Dr. Gill secured some money from the Canadian International Development Agency in the early years, along with funds from the Punjabi government. He also raised millions from average Canadians.

After he retired, he spent six months of each year in India overseeing new projects.

The work attracted a lot of interest, including from Simon Fraser University. In 2007, four SFU students went to his villages to help out in classrooms, teaching about health practices or computer skills, all the while studying the impact of the improvements.

“Dr. Gill arranged for where they stayed. It was such a wonderful experience,” said Joanne Curry, SFU’s vice-president of external relations, who helped co-ordinate the student experience.

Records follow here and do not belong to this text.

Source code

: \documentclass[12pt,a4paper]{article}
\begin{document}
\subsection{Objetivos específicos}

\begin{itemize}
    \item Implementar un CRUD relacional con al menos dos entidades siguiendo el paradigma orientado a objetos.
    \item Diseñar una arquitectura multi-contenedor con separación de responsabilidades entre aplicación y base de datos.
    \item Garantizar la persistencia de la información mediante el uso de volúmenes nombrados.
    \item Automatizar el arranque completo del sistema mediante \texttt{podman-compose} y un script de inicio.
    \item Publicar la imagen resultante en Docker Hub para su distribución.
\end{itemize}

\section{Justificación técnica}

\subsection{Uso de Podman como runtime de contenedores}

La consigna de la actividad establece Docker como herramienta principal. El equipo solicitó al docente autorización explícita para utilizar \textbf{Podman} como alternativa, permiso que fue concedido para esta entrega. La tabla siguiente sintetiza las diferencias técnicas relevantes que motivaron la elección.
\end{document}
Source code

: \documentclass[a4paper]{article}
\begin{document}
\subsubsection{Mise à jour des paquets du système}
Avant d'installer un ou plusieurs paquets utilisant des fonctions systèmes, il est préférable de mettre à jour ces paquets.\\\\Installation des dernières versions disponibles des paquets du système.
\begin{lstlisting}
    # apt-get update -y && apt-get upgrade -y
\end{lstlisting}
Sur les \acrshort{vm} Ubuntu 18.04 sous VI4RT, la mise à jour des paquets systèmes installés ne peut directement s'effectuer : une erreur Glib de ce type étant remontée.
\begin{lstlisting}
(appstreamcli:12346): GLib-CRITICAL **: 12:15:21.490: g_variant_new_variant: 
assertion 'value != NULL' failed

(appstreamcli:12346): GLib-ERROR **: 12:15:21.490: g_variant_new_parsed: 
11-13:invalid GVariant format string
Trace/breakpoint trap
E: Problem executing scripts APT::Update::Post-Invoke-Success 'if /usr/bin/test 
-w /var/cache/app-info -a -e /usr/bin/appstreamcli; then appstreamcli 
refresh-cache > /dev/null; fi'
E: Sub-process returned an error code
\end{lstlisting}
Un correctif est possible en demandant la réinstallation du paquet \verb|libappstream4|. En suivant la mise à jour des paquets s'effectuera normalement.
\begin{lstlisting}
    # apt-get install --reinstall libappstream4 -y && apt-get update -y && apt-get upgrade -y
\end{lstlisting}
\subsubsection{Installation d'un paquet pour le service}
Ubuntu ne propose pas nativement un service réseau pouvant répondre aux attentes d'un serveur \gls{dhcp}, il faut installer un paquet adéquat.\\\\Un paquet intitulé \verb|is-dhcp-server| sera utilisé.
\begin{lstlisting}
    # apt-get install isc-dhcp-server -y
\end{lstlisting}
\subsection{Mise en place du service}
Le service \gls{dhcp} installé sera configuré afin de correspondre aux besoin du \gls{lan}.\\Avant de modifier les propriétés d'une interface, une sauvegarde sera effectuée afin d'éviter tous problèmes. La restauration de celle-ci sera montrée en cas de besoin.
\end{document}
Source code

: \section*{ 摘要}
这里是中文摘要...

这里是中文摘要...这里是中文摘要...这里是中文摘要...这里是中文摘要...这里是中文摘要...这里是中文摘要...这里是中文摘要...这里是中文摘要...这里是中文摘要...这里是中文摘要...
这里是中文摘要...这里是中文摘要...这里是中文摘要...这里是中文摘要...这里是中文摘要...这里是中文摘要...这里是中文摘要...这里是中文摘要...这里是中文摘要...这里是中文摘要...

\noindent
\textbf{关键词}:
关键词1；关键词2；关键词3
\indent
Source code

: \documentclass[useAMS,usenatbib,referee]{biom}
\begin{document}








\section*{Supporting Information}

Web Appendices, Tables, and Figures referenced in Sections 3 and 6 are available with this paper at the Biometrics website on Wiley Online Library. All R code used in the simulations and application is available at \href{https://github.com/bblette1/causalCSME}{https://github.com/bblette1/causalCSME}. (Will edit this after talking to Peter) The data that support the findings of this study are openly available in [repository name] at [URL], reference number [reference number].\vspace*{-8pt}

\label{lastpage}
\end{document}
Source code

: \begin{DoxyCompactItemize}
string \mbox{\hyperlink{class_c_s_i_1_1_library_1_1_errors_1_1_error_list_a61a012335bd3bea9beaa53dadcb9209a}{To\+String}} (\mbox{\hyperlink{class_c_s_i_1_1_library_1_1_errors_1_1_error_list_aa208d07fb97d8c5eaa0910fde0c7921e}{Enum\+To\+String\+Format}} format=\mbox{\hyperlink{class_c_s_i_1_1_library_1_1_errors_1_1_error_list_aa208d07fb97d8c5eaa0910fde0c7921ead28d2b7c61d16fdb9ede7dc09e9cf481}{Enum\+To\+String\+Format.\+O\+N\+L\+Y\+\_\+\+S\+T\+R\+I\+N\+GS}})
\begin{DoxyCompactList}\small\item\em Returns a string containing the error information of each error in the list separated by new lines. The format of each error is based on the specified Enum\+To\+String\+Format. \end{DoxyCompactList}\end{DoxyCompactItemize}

Throughout all that, say his many friends and colleagues, he never aspired to fame or any kind of political standing and was always remarkably modest about his achievements.

“I remember Dr. Gill telling me the story once: ‘They all wanted me to become president of the gurdwara on Second Avenue.’ He hid in the toilet of the building to avoid it, but they found him,” recalled Mr. Dhaliwal.

Dr. Gill served as president of the Khalsa Diwan Society, North America’s oldest Sikh organization, responsible for the temple and other religious activities, five separate times between 1954 and 1970.

A few times, people suggested he run for city council in New Westminster, but he always said no.

“He had no problem intervening politically when he knew it was the right thing to do, but he wasn’t interested” in formal politics, Mr. Pooni said.

He was awarded the Order of B.C. in 1990 and an honourary doctorate of science from UBC in 1996, when then-president David Strangway wrote that Dr. Gill “has consistently devoted himself to the cause of intercultural understanding and friendship for the betterment of all Canadians.”

In 2021, just before his 91st birthday, the Indo-Canadian Friendship Society held a fundraiser for his village projects, along with a celebration of his life. More than 200 people attended, including former B.C. premier Ujjal Dosanjh and former NDP cabinet minister Moe Sihota.

Dr. Gill was predeceased by his first wife, Narinder, parents Dilbag and Gurbachan and siblings Parlad, Darshan and Bhagwant. He leaves his wife Jasinder, his children, Sanjiv (Mala), Jasmine, Simran (Drish) and Tina (Jagat), grandchildren Imran (Chelsey), Rahul, Javed (Veer) and Iqroop, as well as his great-grandson, Arjan.